Years ago I found myself sitting at a conference listening to the speakers who had amazing ideas and instead of soaking up these great ideas, I was thinking about every small tasks I had to accomplish immediately when I got home. I was listening to their big business ideas, I was taking notes but somehow it wasn’t all getting through, it wasn’t sticking. The things they were saying had my gears turning, but my brain couldn’t organize these ideas quickly enough to formulate an execution plan. I was instead, creating more mess for my brain to filter. It was feeling like it needed a really long vacation not 100 more “to do’s” rolling around.

On the plane home I decided to try something. I took out a pen and paper and began writing down everything I was thinking. Everything from “do laundry” to “book a trip to Tahiti” I made the list. No matter how big, no matter how small I wrote it down. If it was a 5 year goal or the next thing I needed to take action on. I wrote throughout the entire 3 hour flight, my pen never left the paper until the wheels on that plane hit the ground. When I walked off that plane I was like a new woman. I no longer had to keep repeating the same information over and over to keep it front and center of my brain. It was on paper and I felt organized like I had a new lease on life. I called it a “brain dump.”

Sure this is simple. But let’s be honest, how often do you really allow yourself to free write everything you think? To sit down in a quiet room and let the ideas flow? It’s liberating!

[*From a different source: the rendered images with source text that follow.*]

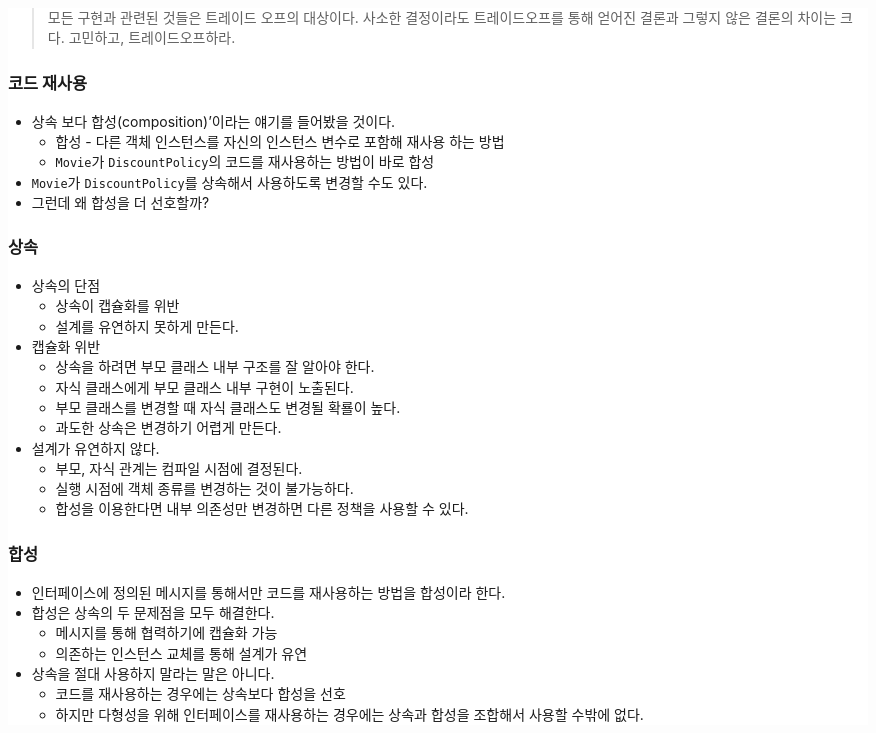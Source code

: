 
> 모든 구현과 관련된 것들은 트레이드 오프의 대상이다. 사소한 결정이라도 트레이드오프를 통해 얻어진 결론과 그렇지 않은 결론의 차이는 크다. 고민하고, 트레이드오프하라.
>

### 코드 재사용

- 상속 보다 합성(composition)’이라는 얘기를 들어봤을 것이다.
    - 합성 - 다른 객체 인스턴스를 자신의 인스턴스 변수로 포함해 재사용 하는 방법
    - `Movie`가 `DiscountPolicy`의 코드를 재사용하는 방법이 바로 합성
- `Movie`가 `DiscountPolicy`를 상속해서 사용하도록 변경할 수도 있다.
- 그런데 왜 합성을 더 선호할까?

### 상속

- 상속의 단점
    - 상속이 캡슐화를 위반
    - 설계를 유연하지 못하게 만든다.
- 캡슐화 위반
    - 상속을 하려면 부모 클래스 내부 구조를 잘 알아야 한다.
    - 자식 클래스에게 부모 클래스 내부 구현이 노출된다.
    - 부모 클래스를 변경할 때 자식 클래스도 변경될 확룔이 높다.
    - 과도한 상속은 변경하기 어렵게 만든다.
- 설계가 유연하지 않다.
    - 부모, 자식 관계는 컴파일 시점에 결정된다.
    - 실행 시점에 객체 종류를 변경하는 것이 불가능하다.
    - 합성을 이용한다면 내부 의존성만 변경하면 다른 정책을 사용할 수 있다.

### 합성

- 인터페이스에 정의된 메시지를 통해서만 코드를 재사용하는 방법을 합성이라 한다.
- 합성은 상속의 두 문제점을 모두 해결한다.
    - 메시지를 통해 협력하기에 캡슐화 가능
    - 의존하는 인스턴스 교체를 통해 설계가 유연
- 상속을 절대 사용하지 말라는 말은 아니다.
    - 코드를 재사용하는 경우에는 상속보다 합성을 선호
    - 하지만 다형성을 위해 인터페이스를 재사용하는 경우에는 상속과 합성을 조합해서 사용할 수밖에 없다.
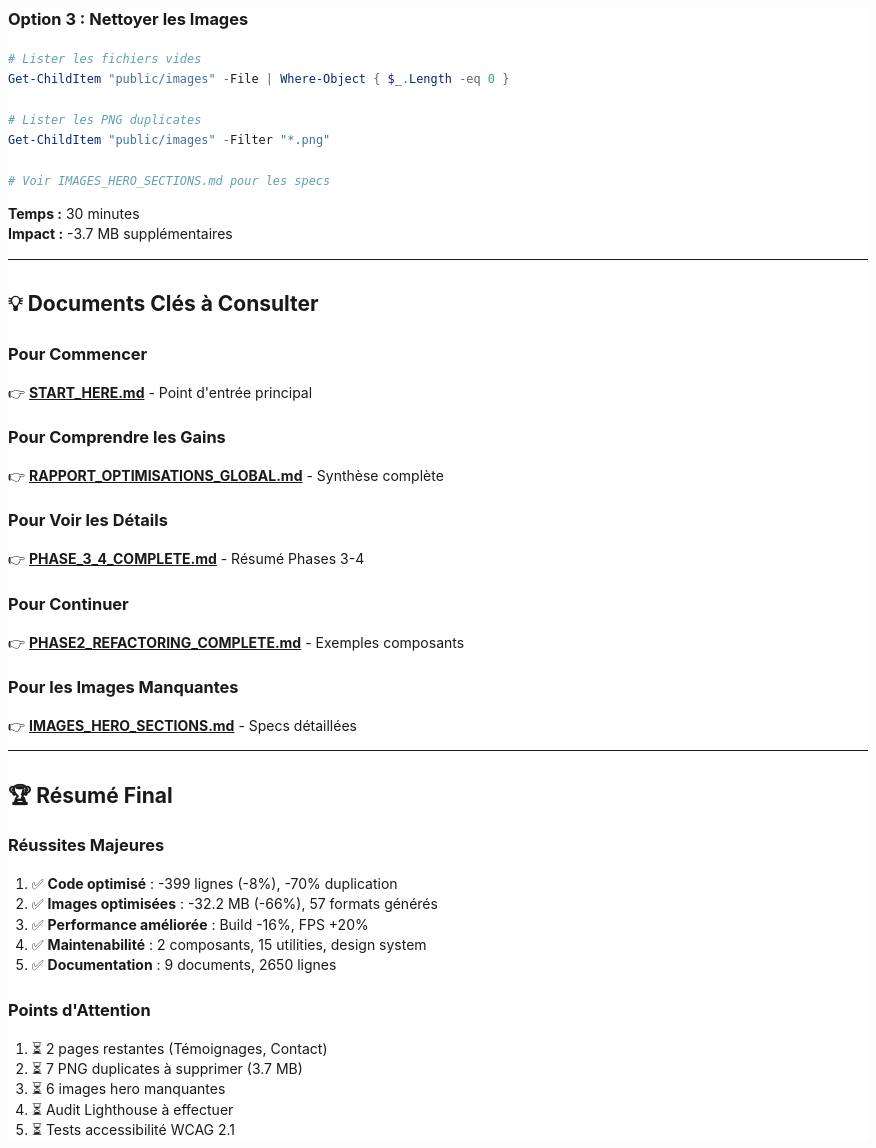 ### Option 3 : Nettoyer les Images
```powershell
# Lister les fichiers vides
Get-ChildItem "public/images" -File | Where-Object { $_.Length -eq 0 }

# Lister les PNG duplicates
Get-ChildItem "public/images" -Filter "*.png"

# Voir IMAGES_HERO_SECTIONS.md pour les specs
```

**Temps :** 30 minutes  
**Impact :** -3.7 MB supplémentaires

---

## 💡 Documents Clés à Consulter

### Pour Commencer
👉 **[START_HERE.md](./START_HERE.md)** - Point d'entrée principal

### Pour Comprendre les Gains
👉 **[RAPPORT_OPTIMISATIONS_GLOBAL.md](./RAPPORT_OPTIMISATIONS_GLOBAL.md)** - Synthèse complète

### Pour Voir les Détails
👉 **[PHASE_3_4_COMPLETE.md](./PHASE_3_4_COMPLETE.md)** - Résumé Phases 3-4

### Pour Continuer
👉 **[PHASE2_REFACTORING_COMPLETE.md](./PHASE2_REFACTORING_COMPLETE.md)** - Exemples composants

### Pour les Images Manquantes
👉 **[IMAGES_HERO_SECTIONS.md](./IMAGES_HERO_SECTIONS.md)** - Specs détaillées

---

## 🏆 Résumé Final

### Réussites Majeures
1. ✅ **Code optimisé** : -399 lignes (-8%), -70% duplication
2. ✅ **Images optimisées** : -32.2 MB (-66%), 57 formats générés
3. ✅ **Performance améliorée** : Build -16%, FPS +20%
4. ✅ **Maintenabilité** : 2 composants, 15 utilities, design system
5. ✅ **Documentation** : 9 documents, 2650 lignes

### Points d'Attention
1. ⏳ 2 pages restantes (Témoignages, Contact)
2. ⏳ 7 PNG duplicates à supprimer (3.7 MB)
3. ⏳ 6 images hero manquantes
4. ⏳ Audit Lighthouse à effectuer
5. ⏳ Tests accessibilité WCAG 2.1

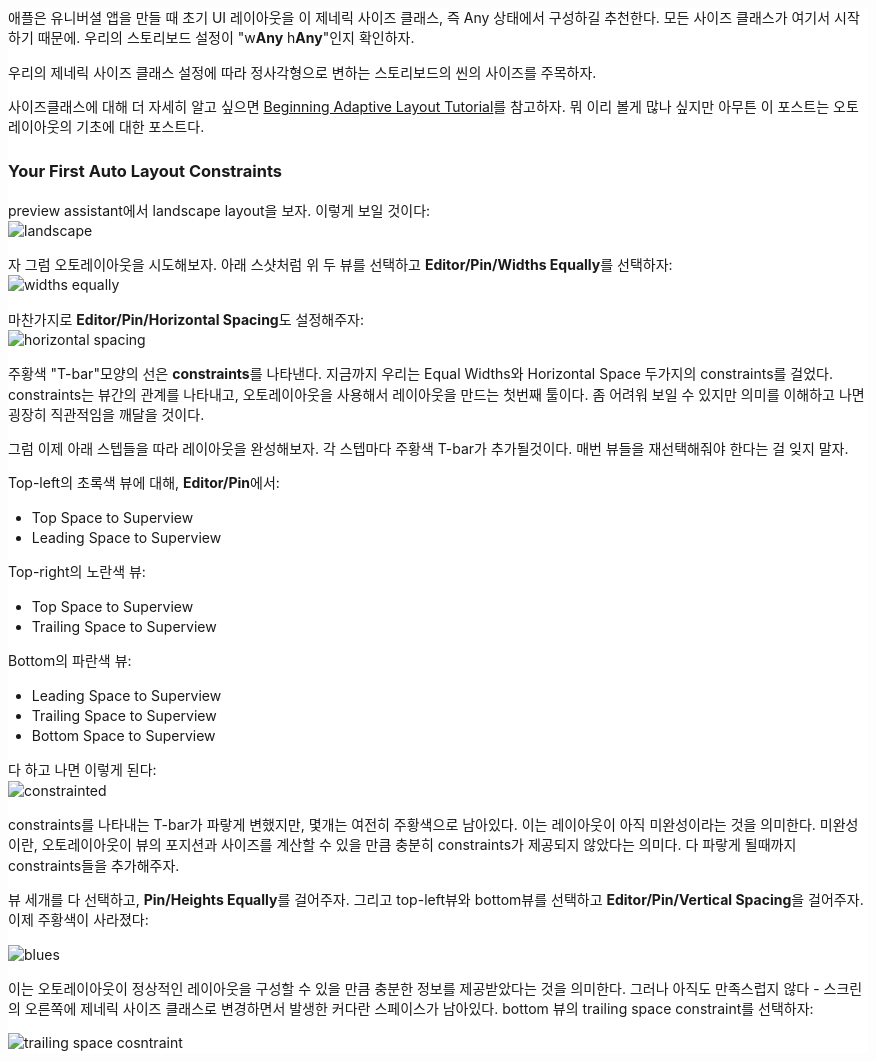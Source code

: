 애플은 유니버셜 앱을 만들 때 초기 UI 레이아웃을 이 제네릭 사이즈 클래스, 즉 Any 상태에서 구성하길 추천한다. 모든 사이즈 클래스가 여기서 시작하기 때문에. 우리의 스토리보드 설정이 "w**Any** h**Any**"인지 확인하자.

우리의 제네릭 사이즈 클래스 설정에 따라 정사각형으로 변하는 스토리보드의 씬의 사이즈를 주목하자.

사이즈클래스에 대해 더 자세히 알고 싶으면 [Beginning Adaptive Layout Tutorial](http://www.raywenderlich.com/83276/beginning-adaptive-layout-tutorial)를 참고하자. 뭐 이리 볼게 많나 싶지만 아무튼 이 포스트는 오토레이아웃의 기초에 대한 포스트다.

### Your First Auto Layout Constraints

preview assistant에서 landscape layout을 보자. 이렇게 보일 것이다:  
![landscape](http://cdn3.raywenderlich.com/wp-content/uploads/2014/09/SwiftAutoLayoutUpdate14-480x270.png)

자 그럼 오토레이아웃을 시도해보자. 아래 스샷처럼 위 두 뷰를 선택하고 **Editor/Pin/Widths Equally**를 선택하자:  
![widths equally](http://cdn1.raywenderlich.com/wp-content/uploads/2014/09/SwiftAutoLayoutUpdate15-631x500.png)

마찬가지로 **Editor/Pin/Horizontal Spacing**도 설정해주자:  
![horizontal spacing](http://cdn2.raywenderlich.com/wp-content/uploads/2014/09/StrutsUpdate1-530x500.png)

주황색 "T-bar"모양의 선은 **constraints**를 나타낸다. 지금까지 우리는 Equal Widths와 Horizontal Space 두가지의 constraints를 걸었다. constraints는 뷰간의 관계를 나타내고, 오토레이아웃을 사용해서 레이아웃을 만드는 첫번째 툴이다. 좀 어려워 보일 수 있지만 의미를 이해하고 나면 굉장히 직관적임을 깨달을 것이다.

그럼 이제 아래 스텝들을 따라 레이아웃을 완성해보자. 각 스텝마다 주황색 T-bar가 추가될것이다. 매번 뷰들을 재선택해줘야 한다는 걸 잊지 말자.

Top-left의 초록색 뷰에 대해, **Editor/Pin**에서:

  * Top Space to Superview
  * Leading Space to Superview

Top-right의 노란색 뷰:

  * Top Space to Superview
  * Trailing Space to Superview

Bottom의 파란색 뷰:

  * Leading Space to Superview
  * Trailing Space to Superview
  * Bottom Space to Superview

다 하고 나면 이렇게 된다:  
![constrainted](http://cdn1.raywenderlich.com/wp-content/uploads/2014/09/StrutsUpdate2-538x500.png)

constraints를 나타내는 T-bar가 파랗게 변했지만, 몇개는 여전히 주황색으로 남아있다. 이는 레이아웃이 아직 미완성이라는 것을 의미한다. 미완성이란, 오토레이아웃이 뷰의 포지션과 사이즈를 계산할 수 있을 만큼 충분히 constraints가 제공되지 않았다는 의미다. 다 파랗게 될때까지 constraints들을 추가해주자.

뷰 세개를 다 선택하고, **Pin/Heights Equally**를 걸어주자. 그리고 top-left뷰와 bottom뷰를 선택하고 **Editor/Pin/Vertical Spacing**을 걸어주자. 이제 주황색이 사라졌다:

![blues](http://cdn5.raywenderlich.com/wp-content/uploads/2014/09/StrutsUpdate3-570x500.png)

이는 오토레이아웃이 정상적인 레이아웃을 구성할 수 있을 만큼 충분한 정보를 제공받았다는 것을 의미한다. 그러나 아직도 만족스럽지 않다 - 스크린의 오른쪽에 제네릭 사이즈 클래스로 변경하면서 발생한 커다란 스페이스가 남아있다. bottom 뷰의 trailing space constraint를 선택하자:

![trailing space cosntraint](http://cdn5.raywenderlich.com/wp-content/uploads/2014/09/Strutsupdate4.png)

I know what you’re thinking… “now I’ve got a mess to deal with, how will all of this ever get done?” That’s the beauty of it… with a little organization, this simple and sometimes sloppy method can have you feeling better in no time. Just keep reading!

Once you’ve done your “brain dump,” take a new sheet of paper and square off 4 sections. Label each one accordingly.


Take your “brain dump” list and choose a category to place each item. The things that need to be done right away will become your daily to do list. The things 3 months out will eventually rotate into your to do’s. Those things 1-5 years out can take a back seat and they’ll be there whenever you decide to move them up the list. Now you’ve got a plan for right now, a place to start! A 90 day plan (3 months) and even a one-five year goal sheet! You’ll also feel organization with more time and room to think on what’s important to do now, and more time to execute!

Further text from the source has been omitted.